### Work to be completed:
What is the number of lines in this listing that include "study"? Answer with that number only.

::::::

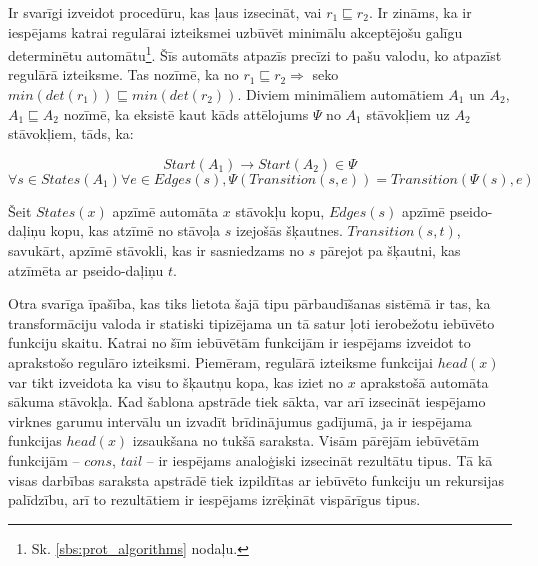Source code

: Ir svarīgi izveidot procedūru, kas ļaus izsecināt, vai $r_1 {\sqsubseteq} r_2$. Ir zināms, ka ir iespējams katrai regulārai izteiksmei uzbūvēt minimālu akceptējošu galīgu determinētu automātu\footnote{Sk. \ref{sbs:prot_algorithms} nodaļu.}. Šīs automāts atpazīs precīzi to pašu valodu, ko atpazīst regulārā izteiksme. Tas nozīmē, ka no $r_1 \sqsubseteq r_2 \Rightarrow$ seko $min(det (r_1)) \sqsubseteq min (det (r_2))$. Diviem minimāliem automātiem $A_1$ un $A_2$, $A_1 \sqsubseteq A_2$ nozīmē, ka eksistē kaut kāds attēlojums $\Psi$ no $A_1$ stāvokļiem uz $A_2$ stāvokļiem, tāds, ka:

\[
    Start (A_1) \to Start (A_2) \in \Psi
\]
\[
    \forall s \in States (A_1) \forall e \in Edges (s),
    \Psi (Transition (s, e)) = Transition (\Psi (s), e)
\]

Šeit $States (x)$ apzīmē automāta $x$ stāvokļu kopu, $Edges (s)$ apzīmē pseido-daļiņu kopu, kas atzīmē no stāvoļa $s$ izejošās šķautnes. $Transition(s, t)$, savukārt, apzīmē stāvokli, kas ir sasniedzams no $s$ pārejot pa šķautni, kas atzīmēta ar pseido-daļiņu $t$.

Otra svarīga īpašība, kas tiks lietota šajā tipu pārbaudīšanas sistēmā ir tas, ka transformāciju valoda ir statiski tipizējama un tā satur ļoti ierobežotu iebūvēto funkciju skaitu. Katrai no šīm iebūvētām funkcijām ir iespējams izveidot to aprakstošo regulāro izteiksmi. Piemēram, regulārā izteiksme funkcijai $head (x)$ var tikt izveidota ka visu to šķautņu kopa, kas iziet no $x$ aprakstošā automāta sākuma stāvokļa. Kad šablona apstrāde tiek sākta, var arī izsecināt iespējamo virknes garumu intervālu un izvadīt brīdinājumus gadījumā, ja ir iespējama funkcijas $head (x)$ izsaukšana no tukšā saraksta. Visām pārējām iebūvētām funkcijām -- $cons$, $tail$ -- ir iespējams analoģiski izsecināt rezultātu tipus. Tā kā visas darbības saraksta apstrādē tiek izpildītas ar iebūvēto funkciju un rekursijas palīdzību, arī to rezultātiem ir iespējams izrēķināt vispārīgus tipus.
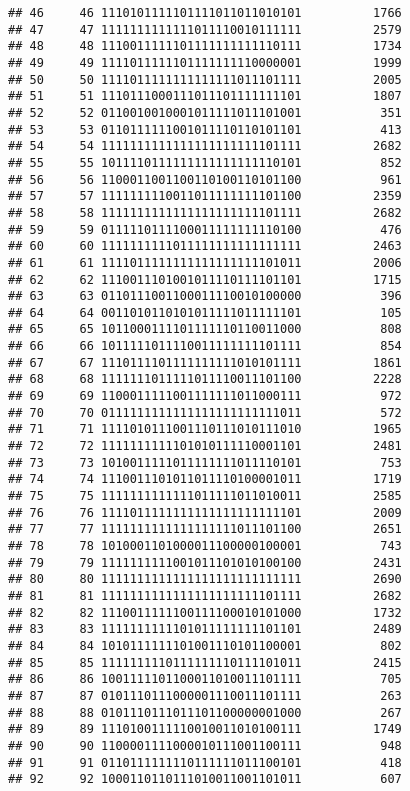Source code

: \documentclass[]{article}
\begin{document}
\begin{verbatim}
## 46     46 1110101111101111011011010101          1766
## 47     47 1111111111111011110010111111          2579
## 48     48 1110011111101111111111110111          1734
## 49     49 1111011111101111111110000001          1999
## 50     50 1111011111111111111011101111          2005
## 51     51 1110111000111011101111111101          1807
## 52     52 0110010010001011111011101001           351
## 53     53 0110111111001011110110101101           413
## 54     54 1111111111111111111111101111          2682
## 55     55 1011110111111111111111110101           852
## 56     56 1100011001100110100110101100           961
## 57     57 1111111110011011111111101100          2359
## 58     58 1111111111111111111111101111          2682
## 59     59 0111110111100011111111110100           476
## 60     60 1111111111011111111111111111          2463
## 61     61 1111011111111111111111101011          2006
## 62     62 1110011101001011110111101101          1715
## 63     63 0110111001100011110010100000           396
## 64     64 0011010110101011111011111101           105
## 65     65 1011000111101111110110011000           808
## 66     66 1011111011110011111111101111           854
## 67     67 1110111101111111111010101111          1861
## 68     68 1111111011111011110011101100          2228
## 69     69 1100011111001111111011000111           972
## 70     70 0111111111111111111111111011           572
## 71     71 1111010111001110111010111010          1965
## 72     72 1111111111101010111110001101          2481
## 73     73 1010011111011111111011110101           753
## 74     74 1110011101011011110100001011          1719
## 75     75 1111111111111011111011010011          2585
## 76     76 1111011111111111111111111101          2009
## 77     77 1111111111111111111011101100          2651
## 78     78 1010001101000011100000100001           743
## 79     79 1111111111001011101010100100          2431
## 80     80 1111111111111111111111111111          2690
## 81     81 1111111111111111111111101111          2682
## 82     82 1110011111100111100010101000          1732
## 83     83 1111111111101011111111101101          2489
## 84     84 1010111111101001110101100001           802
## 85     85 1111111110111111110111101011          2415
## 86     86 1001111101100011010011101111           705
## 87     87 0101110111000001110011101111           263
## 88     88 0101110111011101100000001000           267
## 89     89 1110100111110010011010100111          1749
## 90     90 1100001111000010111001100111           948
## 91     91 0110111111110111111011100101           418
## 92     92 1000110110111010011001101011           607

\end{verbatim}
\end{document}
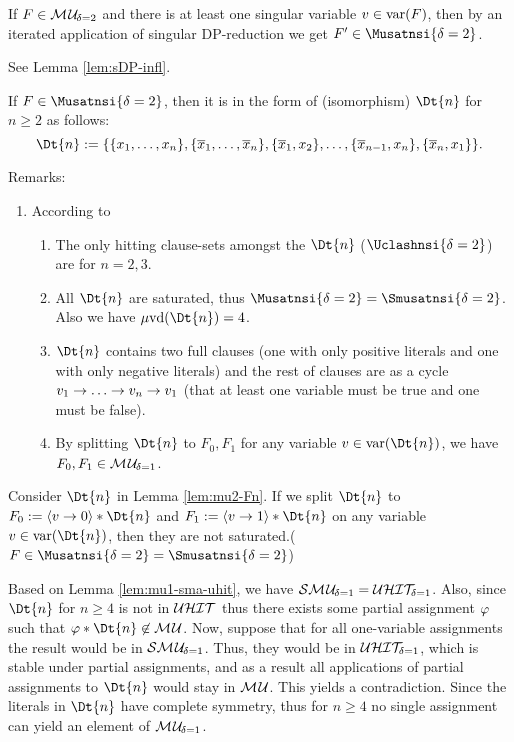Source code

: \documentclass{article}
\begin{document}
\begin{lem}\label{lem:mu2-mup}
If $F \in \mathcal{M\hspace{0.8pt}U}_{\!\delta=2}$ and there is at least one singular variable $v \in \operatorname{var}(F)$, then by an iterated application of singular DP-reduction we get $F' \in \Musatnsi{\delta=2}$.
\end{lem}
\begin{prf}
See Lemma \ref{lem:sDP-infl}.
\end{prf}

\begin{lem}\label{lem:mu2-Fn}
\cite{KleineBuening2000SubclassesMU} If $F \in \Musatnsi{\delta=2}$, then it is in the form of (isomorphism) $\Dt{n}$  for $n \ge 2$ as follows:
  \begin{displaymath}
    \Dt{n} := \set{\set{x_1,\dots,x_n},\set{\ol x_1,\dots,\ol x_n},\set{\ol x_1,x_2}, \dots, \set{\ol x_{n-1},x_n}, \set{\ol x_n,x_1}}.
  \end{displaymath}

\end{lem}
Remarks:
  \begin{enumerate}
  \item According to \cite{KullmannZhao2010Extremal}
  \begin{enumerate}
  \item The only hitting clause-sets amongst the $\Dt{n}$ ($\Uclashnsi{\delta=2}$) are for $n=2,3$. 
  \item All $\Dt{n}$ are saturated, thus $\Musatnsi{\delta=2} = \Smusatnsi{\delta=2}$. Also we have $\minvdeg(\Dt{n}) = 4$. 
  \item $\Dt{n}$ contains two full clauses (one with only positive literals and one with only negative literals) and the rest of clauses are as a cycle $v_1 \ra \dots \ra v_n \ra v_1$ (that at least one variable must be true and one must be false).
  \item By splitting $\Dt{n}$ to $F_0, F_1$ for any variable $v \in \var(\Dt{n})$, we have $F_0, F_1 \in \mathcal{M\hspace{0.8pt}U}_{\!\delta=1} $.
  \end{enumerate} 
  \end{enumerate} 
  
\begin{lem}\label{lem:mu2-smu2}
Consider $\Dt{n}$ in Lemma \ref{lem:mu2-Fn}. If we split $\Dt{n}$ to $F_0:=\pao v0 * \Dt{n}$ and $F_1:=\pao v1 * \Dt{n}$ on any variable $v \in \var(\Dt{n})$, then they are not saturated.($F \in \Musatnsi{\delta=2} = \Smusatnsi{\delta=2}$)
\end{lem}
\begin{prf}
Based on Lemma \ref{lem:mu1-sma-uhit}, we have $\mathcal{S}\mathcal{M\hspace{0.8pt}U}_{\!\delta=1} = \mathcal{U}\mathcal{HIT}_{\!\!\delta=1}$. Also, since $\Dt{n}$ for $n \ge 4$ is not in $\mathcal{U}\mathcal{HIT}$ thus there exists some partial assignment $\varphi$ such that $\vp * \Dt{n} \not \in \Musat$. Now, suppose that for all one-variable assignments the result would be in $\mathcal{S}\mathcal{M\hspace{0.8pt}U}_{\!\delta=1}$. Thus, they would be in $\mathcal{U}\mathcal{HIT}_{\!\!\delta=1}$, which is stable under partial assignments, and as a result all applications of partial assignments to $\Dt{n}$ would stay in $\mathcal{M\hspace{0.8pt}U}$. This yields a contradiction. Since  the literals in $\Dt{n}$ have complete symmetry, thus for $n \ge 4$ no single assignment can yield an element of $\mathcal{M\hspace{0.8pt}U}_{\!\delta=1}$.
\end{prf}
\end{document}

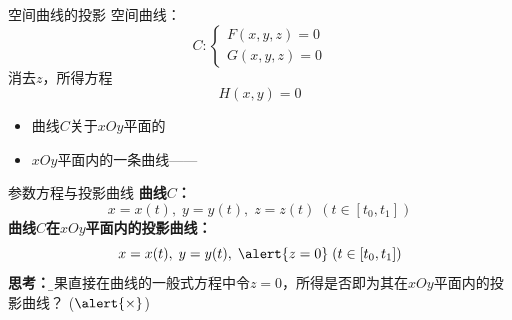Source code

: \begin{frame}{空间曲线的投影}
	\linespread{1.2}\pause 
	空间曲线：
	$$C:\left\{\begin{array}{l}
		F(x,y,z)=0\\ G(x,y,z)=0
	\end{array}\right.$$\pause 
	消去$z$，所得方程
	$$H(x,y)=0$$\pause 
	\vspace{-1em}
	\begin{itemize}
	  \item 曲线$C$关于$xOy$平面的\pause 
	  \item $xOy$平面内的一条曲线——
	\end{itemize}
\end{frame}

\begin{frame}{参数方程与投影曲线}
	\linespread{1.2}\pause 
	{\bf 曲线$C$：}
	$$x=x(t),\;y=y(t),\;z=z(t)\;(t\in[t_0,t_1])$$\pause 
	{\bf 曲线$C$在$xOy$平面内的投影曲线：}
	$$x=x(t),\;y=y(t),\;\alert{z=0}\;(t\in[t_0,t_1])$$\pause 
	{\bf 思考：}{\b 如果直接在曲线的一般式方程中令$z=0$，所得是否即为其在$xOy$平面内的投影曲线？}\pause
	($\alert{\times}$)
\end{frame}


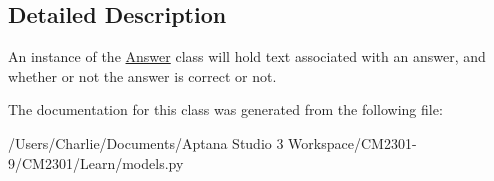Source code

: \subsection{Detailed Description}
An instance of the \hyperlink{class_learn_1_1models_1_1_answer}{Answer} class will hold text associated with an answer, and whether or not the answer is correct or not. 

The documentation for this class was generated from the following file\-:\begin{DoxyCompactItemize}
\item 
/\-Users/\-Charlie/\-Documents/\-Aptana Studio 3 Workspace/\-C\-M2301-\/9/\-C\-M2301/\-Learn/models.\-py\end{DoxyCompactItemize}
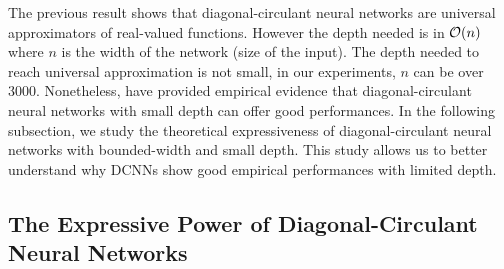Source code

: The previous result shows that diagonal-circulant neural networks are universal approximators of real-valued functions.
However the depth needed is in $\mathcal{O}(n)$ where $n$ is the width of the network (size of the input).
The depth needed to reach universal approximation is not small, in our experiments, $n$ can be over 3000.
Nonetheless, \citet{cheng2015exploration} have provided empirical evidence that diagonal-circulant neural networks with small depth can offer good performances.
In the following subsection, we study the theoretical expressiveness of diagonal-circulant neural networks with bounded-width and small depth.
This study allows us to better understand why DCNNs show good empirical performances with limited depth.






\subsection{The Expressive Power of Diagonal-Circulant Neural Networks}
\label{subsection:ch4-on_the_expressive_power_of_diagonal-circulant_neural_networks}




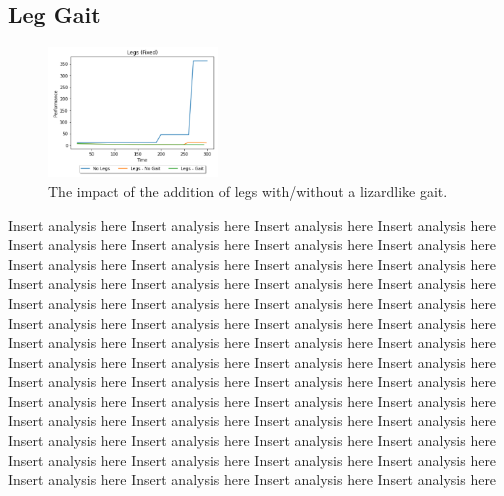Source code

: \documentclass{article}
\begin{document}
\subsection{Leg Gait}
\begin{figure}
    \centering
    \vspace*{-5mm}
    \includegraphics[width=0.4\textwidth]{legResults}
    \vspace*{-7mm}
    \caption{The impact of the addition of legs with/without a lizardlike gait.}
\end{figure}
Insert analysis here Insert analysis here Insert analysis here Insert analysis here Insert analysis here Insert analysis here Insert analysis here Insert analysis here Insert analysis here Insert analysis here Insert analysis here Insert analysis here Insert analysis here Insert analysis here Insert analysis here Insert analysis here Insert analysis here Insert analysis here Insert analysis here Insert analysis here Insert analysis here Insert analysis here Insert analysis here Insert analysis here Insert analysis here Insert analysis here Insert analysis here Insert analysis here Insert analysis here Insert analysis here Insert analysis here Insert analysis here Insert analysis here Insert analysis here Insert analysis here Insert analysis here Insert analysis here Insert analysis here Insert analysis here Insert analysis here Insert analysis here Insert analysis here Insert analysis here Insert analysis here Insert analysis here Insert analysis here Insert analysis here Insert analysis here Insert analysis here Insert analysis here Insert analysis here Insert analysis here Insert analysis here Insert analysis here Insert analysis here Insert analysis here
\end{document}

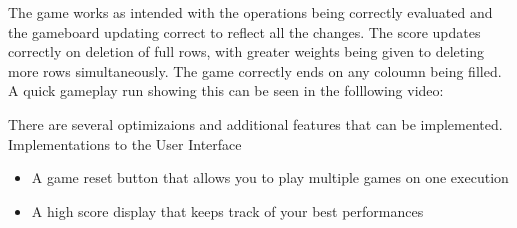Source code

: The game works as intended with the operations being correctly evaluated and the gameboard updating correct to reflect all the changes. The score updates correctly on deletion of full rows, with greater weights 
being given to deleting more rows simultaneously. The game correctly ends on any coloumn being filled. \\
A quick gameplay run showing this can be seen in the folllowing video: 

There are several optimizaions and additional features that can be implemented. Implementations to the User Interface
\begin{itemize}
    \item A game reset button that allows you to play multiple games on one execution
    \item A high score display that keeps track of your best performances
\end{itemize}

::::::

### Result:
2